Python Apache Spark Databricks Delta Live Tables
python pyspark databricks delta

Pipelines will be able to run in multiple environment types. These will include:

  • Python: Components will be written in python and executed on a python runtime
  • Pyspark: Components will be written in pyspark and executed on an open source Apache Spark runtime
  • Databricks: Components will be written in pyspark and executed on a Databricks runtime
  • Delta Live Tables: Components will be written in pyspark and executed on a Databricks runtime and will write to Delta Live Tables

Runtimes will take precedence depending on the list of components in a pipeline task.

  • Pipelines with at least one Databricks or DLT component will be executed in a Databricks environment
  • Pipelines with at least one Pyspark component will be executed in a Pyspark environment
  • Pipelines with only Python components will be executed in a Python environment

Pipeline Clouds

azure-aws-gcp

Certain components are related to cloud providers and in the tables below, it is indicated which cloud provider is related to its specific component. It does not mean that the component can only run in that cloud, instead its highlighting that the component is related to that cloud provider.

Cloud Target
Azure Q1-Q2 2023
AWS Q2-Q4 2023
GCP 2024

Pipeline Orchestration

Airflow Databricks Dagster
airflow databricks-workflows dagster

Pipelines will be able to be deployed to orchestration engines so that users can schedule and execute jobs using their preferred orchestration engine.

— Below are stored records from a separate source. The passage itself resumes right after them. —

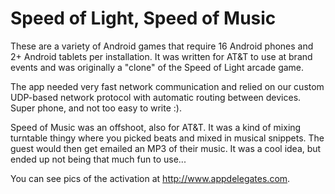 # Speed of Light, Speed of Music

These are a variety of Android games that require 16 Android phones and 2+ Android tablets per installation. It was written for AT&T to use at brand events and was originally
a "clone" of the Speed of Light arcade game.

The app needed very fast network communication and relied on our custom UDP-based network protocol with automatic routing between devices. Super
phone, and not too easy to write :).

Speed of Music was an offshoot, also for AT&T. It was a kind of mixing turntable thingy where you picked beats and mixed in musical
snippets. The guest would then get emailed an MP3 of their music. It was a cool idea, but ended up not being that much fun to use...

You can see pics of the activation at http://www.appdelegates.com.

Orchestration Engine Target
Databricks Workflows Q2 2023
Airflow Q2 2023
Delta Live Tables Q3 2023
Dagster Q4 2023

Pipeline Components

The Real Time Data Ingestion Pipeline Framework will support the following components:

  • Sources - connectors to source systems
  • Transformers - perform transformations on data, including data cleansing, data enrichment, data aggregation, data masking, data encryption, data decryption, data validation, data conversion, data normalization, data de-normalization, data partitioning etc
  • Destinations - connectors to sink/destination systems
  • Utilities - components that perform utility functions such as logging, error handling, data object creation, authentication, maintenance etc
  • Edge - components that will perform edge functionality such as connectors to protocols like OPC

Pipeline Component Types

Python Apache Spark Databricks
python pyspark databricks

Component Types determine system requirements to execute the component:

  • Python - components that are written in python and can be executed on a python runtime
  • Pyspark - components that are written in pyspark can be executed on an open source Apache Spark runtime
  • Databricks - components that require a Databricks runtime

Sources

Sources are components that connect to source systems and extract data from them. These will typically be real time data sources, but will also support batch components as these are still important and necessary data souces in a number of circumstances in the real world.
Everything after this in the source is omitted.